Segment Start: SUPPLIED MATERIAL

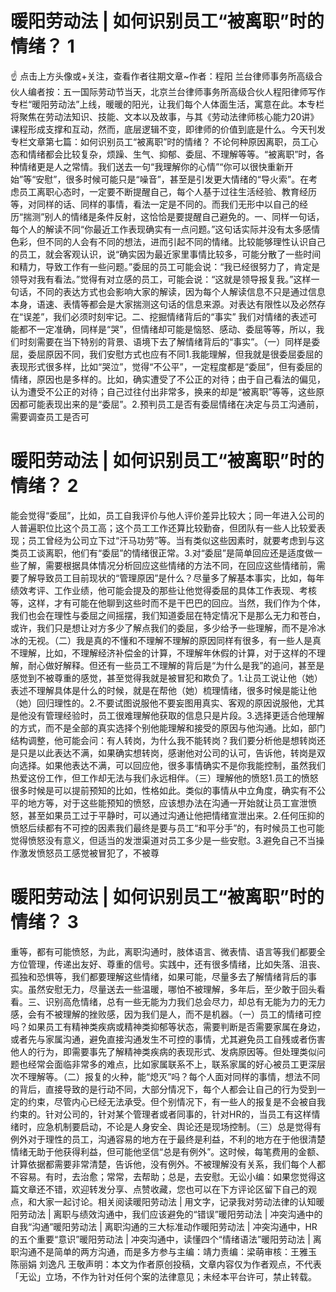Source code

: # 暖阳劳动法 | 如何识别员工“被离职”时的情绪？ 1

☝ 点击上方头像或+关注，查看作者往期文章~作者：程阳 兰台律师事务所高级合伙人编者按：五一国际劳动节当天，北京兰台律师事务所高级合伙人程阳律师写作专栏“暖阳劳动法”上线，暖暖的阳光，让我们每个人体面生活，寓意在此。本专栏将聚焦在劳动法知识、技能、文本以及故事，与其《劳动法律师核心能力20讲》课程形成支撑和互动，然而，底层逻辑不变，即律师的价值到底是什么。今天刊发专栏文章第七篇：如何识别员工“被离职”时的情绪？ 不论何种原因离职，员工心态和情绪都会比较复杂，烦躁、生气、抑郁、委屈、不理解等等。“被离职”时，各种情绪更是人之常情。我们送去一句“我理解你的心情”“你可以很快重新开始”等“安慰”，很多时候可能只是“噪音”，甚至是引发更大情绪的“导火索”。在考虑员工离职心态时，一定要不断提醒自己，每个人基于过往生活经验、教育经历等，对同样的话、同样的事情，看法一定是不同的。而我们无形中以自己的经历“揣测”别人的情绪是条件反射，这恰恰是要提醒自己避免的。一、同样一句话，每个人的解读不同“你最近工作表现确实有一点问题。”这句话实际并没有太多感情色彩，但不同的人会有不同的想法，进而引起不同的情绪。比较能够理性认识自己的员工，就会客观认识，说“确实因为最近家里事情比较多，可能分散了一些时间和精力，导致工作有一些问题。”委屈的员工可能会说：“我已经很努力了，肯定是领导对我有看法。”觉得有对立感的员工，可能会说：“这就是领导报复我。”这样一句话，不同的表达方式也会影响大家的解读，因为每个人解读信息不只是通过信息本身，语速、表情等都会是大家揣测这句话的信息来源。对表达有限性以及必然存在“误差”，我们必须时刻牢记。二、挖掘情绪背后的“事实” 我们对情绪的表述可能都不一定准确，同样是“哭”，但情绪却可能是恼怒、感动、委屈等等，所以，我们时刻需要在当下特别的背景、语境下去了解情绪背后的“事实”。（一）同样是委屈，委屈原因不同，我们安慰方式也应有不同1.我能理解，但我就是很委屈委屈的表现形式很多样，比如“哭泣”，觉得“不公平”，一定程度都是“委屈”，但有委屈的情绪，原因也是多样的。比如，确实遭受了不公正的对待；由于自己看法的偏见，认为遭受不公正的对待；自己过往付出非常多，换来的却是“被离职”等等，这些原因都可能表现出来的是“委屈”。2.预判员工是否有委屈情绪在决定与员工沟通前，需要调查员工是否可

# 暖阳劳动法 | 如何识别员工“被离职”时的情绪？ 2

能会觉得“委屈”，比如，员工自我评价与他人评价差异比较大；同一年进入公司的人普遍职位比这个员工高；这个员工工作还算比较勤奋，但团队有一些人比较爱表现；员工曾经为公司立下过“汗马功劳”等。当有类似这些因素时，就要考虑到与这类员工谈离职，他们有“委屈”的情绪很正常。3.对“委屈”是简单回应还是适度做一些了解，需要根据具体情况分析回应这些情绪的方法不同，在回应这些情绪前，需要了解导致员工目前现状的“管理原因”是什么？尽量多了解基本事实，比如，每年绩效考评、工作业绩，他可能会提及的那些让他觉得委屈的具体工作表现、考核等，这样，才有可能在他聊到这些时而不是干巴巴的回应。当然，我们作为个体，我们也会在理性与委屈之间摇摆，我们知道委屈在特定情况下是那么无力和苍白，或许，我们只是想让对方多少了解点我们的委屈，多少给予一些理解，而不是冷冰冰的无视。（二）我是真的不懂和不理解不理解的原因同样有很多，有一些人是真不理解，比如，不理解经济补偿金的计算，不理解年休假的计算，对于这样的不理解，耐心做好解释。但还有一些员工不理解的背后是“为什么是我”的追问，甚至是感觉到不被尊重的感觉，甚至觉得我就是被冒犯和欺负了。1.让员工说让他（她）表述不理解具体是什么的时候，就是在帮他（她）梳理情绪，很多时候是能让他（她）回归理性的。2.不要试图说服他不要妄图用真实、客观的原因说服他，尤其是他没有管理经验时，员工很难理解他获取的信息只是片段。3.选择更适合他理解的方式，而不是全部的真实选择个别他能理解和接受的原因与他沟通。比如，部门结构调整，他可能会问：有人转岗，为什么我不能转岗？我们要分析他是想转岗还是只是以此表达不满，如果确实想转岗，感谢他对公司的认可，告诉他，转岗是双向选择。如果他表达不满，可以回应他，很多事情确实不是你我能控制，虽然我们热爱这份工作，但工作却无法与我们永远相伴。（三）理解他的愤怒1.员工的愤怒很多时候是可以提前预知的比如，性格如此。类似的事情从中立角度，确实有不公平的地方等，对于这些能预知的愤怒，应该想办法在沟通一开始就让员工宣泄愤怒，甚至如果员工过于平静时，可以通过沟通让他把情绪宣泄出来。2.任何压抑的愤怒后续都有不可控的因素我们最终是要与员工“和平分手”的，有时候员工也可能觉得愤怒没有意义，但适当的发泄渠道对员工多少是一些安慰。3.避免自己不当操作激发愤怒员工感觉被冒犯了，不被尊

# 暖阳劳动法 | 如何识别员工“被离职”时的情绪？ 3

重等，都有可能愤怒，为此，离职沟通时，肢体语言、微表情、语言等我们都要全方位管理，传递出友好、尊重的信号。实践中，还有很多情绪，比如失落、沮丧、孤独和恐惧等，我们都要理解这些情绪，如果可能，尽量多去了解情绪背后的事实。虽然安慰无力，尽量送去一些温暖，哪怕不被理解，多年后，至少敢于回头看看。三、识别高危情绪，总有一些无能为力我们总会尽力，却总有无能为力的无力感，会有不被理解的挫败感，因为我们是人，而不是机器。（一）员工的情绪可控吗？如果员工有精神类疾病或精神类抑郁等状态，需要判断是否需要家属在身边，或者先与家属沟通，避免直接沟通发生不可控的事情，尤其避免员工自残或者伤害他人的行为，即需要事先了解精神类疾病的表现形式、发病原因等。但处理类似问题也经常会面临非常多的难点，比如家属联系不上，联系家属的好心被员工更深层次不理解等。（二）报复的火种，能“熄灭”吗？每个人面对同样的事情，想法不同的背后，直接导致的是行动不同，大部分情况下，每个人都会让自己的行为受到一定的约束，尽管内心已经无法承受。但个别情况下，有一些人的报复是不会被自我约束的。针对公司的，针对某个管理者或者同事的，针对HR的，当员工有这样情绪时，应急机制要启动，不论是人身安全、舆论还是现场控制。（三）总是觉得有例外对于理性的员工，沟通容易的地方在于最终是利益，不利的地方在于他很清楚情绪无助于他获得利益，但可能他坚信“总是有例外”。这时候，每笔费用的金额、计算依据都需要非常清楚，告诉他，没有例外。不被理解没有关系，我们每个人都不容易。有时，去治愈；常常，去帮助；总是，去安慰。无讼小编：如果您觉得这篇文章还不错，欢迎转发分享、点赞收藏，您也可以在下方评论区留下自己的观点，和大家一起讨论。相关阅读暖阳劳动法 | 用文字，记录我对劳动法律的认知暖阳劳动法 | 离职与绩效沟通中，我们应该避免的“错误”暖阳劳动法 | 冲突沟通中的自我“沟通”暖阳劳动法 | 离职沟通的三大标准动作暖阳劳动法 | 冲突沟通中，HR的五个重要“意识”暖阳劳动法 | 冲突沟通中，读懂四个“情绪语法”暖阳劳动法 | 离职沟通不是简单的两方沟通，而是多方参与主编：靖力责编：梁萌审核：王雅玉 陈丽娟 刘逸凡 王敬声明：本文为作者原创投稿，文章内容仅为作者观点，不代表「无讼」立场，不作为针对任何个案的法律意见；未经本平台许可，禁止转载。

Segment End: SUPPLIED MATERIAL

__WHAT NEEDS TO BE DONE__:
Restate the listing above word for word, and skip the pictures.

__EXERCISE RESULT__:
Source code

: # 暖阳劳动法 | 如何识别员工“被离职”时的情绪？ 1

☝ 点击上方头像或+关注，查看作者往期文章~作者：程阳 兰台律师事务所高级合伙人编者按：五一国际劳动节当天，北京兰台律师事务所高级合伙人程阳律师写作专栏“暖阳劳动法”上线，暖暖的阳光，让我们每个人体面生活，寓意在此。本专栏将聚焦在劳动法知识、技能、文本以及故事，与其《劳动法律师核心能力20讲》课程形成支撑和互动，然而，底层逻辑不变，即律师的价值到底是什么。今天刊发专栏文章第七篇：如何识别员工“被离职”时的情绪？ 不论何种原因离职，员工心态和情绪都会比较复杂，烦躁、生气、抑郁、委屈、不理解等等。“被离职”时，各种情绪更是人之常情。我们送去一句“我理解你的心情”“你可以很快重新开始”等“安慰”，很多时候可能只是“噪音”，甚至是引发更大情绪的“导火索”。在考虑员工离职心态时，一定要不断提醒自己，每个人基于过往生活经验、教育经历等，对同样的话、同样的事情，看法一定是不同的。而我们无形中以自己的经历“揣测”别人的情绪是条件反射，这恰恰是要提醒自己避免的。一、同样一句话，每个人的解读不同“你最近工作表现确实有一点问题。”这句话实际并没有太多感情色彩，但不同的人会有不同的想法，进而引起不同的情绪。比较能够理性认识自己的员工，就会客观认识，说“确实因为最近家里事情比较多，可能分散了一些时间和精力，导致工作有一些问题。”委屈的员工可能会说：“我已经很努力了，肯定是领导对我有看法。”觉得有对立感的员工，可能会说：“这就是领导报复我。”这样一句话，不同的表达方式也会影响大家的解读，因为每个人解读信息不只是通过信息本身，语速、表情等都会是大家揣测这句话的信息来源。对表达有限性以及必然存在“误差”，我们必须时刻牢记。二、挖掘情绪背后的“事实” 我们对情绪的表述可能都不一定准确，同样是“哭”，但情绪却可能是恼怒、感动、委屈等等，所以，我们时刻需要在当下特别的背景、语境下去了解情绪背后的“事实”。（一）同样是委屈，委屈原因不同，我们安慰方式也应有不同1.我能理解，但我就是很委屈委屈的表现形式很多样，比如“哭泣”，觉得“不公平”，一定程度都是“委屈”，但有委屈的情绪，原因也是多样的。比如，确实遭受了不公正的对待；由于自己看法的偏见，认为遭受不公正的对待；自己过往付出非常多，换来的却是“被离职”等等，这些原因都可能表现出来的是“委屈”。2.预判员工是否有委屈情绪在决定与员工沟通前，需要调查员工是否可

# 暖阳劳动法 | 如何识别员工“被离职”时的情绪？ 2

能会觉得“委屈”，比如，员工自我评价与他人评价差异比较大；同一年进入公司的人普遍职位比这个员工高；这个员工工作还算比较勤奋，但团队有一些人比较爱表现；员工曾经为公司立下过“汗马功劳”等。当有类似这些因素时，就要考虑到与这类员工谈离职，他们有“委屈”的情绪很正常。3.对“委屈”是简单回应还是适度做一些了解，需要根据具体情况分析回应这些情绪的方法不同，在回应这些情绪前，需要了解导致员工目前现状的“管理原因”是什么？尽量多了解基本事实，比如，每年绩效考评、工作业绩，他可能会提及的那些让他觉得委屈的具体工作表现、考核等，这样，才有可能在他聊到这些时而不是干巴巴的回应。当然，我们作为个体，我们也会在理性与委屈之间摇摆，我们知道委屈在特定情况下是那么无力和苍白，或许，我们只是想让对方多少了解点我们的委屈，多少给予一些理解，而不是冷冰冰的无视。（二）我是真的不懂和不理解不理解的原因同样有很多，有一些人是真不理解，比如，不理解经济补偿金的计算，不理解年休假的计算，对于这样的不理解，耐心做好解释。但还有一些员工不理解的背后是“为什么是我”的追问，甚至是感觉到不被尊重的感觉，甚至觉得我就是被冒犯和欺负了。1.让员工说让他（她）表述不理解具体是什么的时候，就是在帮他（她）梳理情绪，很多时候是能让他（她）回归理性的。2.不要试图说服他不要妄图用真实、客观的原因说服他，尤其是他没有管理经验时，员工很难理解他获取的信息只是片段。3.选择更适合他理解的方式，而不是全部的真实选择个别他能理解和接受的原因与他沟通。比如，部门结构调整，他可能会问：有人转岗，为什么我不能转岗？我们要分析他是想转岗还是只是以此表达不满，如果确实想转岗，感谢他对公司的认可，告诉他，转岗是双向选择。如果他表达不满，可以回应他，很多事情确实不是你我能控制，虽然我们热爱这份工作，但工作却无法与我们永远相伴。（三）理解他的愤怒1.员工的愤怒很多时候是可以提前预知的比如，性格如此。类似的事情从中立角度，确实有不公平的地方等，对于这些能预知的愤怒，应该想办法在沟通一开始就让员工宣泄愤怒，甚至如果员工过于平静时，可以通过沟通让他把情绪宣泄出来。2.任何压抑的愤怒后续都有不可控的因素我们最终是要与员工“和平分手”的，有时候员工也可能觉得愤怒没有意义，但适当的发泄渠道对员工多少是一些安慰。3.避免自己不当操作激发愤怒员工感觉被冒犯了，不被尊

# 暖阳劳动法 | 如何识别员工“被离职”时的情绪？ 3

重等，都有可能愤怒，为此，离职沟通时，肢体语言、微表情、语言等我们都要全方位管理，传递出友好、尊重的信号。实践中，还有很多情绪，比如失落、沮丧、孤独和恐惧等，我们都要理解这些情绪，如果可能，尽量多去了解情绪背后的事实。虽然安慰无力，尽量送去一些温暖，哪怕不被理解，多年后，至少敢于回头看看。三、识别高危情绪，总有一些无能为力我们总会尽力，却总有无能为力的无力感，会有不被理解的挫败感，因为我们是人，而不是机器。（一）员工的情绪可控吗？如果员工有精神类疾病或精神类抑郁等状态，需要判断是否需要家属在身边，或者先与家属沟通，避免直接沟通发生不可控的事情，尤其避免员工自残或者伤害他人的行为，即需要事先了解精神类疾病的表现形式、发病原因等。但处理类似问题也经常会面临非常多的难点，比如家属联系不上，联系家属的好心被员工更深层次不理解等。（二）报复的火种，能“熄灭”吗？每个人面对同样的事情，想法不同的背后，直接导致的是行动不同，大部分情况下，每个人都会让自己的行为受到一定的约束，尽管内心已经无法承受。但个别情况下，有一些人的报复是不会被自我约束的。针对公司的，针对某个管理者或者同事的，针对HR的，当员工有这样情绪时，应急机制要启动，不论是人身安全、舆论还是现场控制。（三）总是觉得有例外对于理性的员工，沟通容易的地方在于最终是利益，不利的地方在于他很清楚情绪无助于他获得利益，但可能他坚信“总是有例外”。这时候，每笔费用的金额、计算依据都需要非常清楚，告诉他，没有例外。不被理解没有关系，我们每个人都不容易。有时，去治愈；常常，去帮助；总是，去安慰。无讼小编：如果您觉得这篇文章还不错，欢迎转发分享、点赞收藏，您也可以在下方评论区留下自己的观点，和大家一起讨论。相关阅读暖阳劳动法 | 用文字，记录我对劳动法律的认知暖阳劳动法 | 离职与绩效沟通中，我们应该避免的“错误”暖阳劳动法 | 冲突沟通中的自我“沟通”暖阳劳动法 | 离职沟通的三大标准动作暖阳劳动法 | 冲突沟通中，HR的五个重要“意识”暖阳劳动法 | 冲突沟通中，读懂四个“情绪语法”暖阳劳动法 | 离职沟通不是简单的两方沟通，而是多方参与主编：靖力责编：梁萌审核：王雅玉 陈丽娟 刘逸凡 王敬声明：本文为作者原创投稿，文章内容仅为作者观点，不代表「无讼」立场，不作为针对任何个案的法律意见；未经本平台许可，禁止转载。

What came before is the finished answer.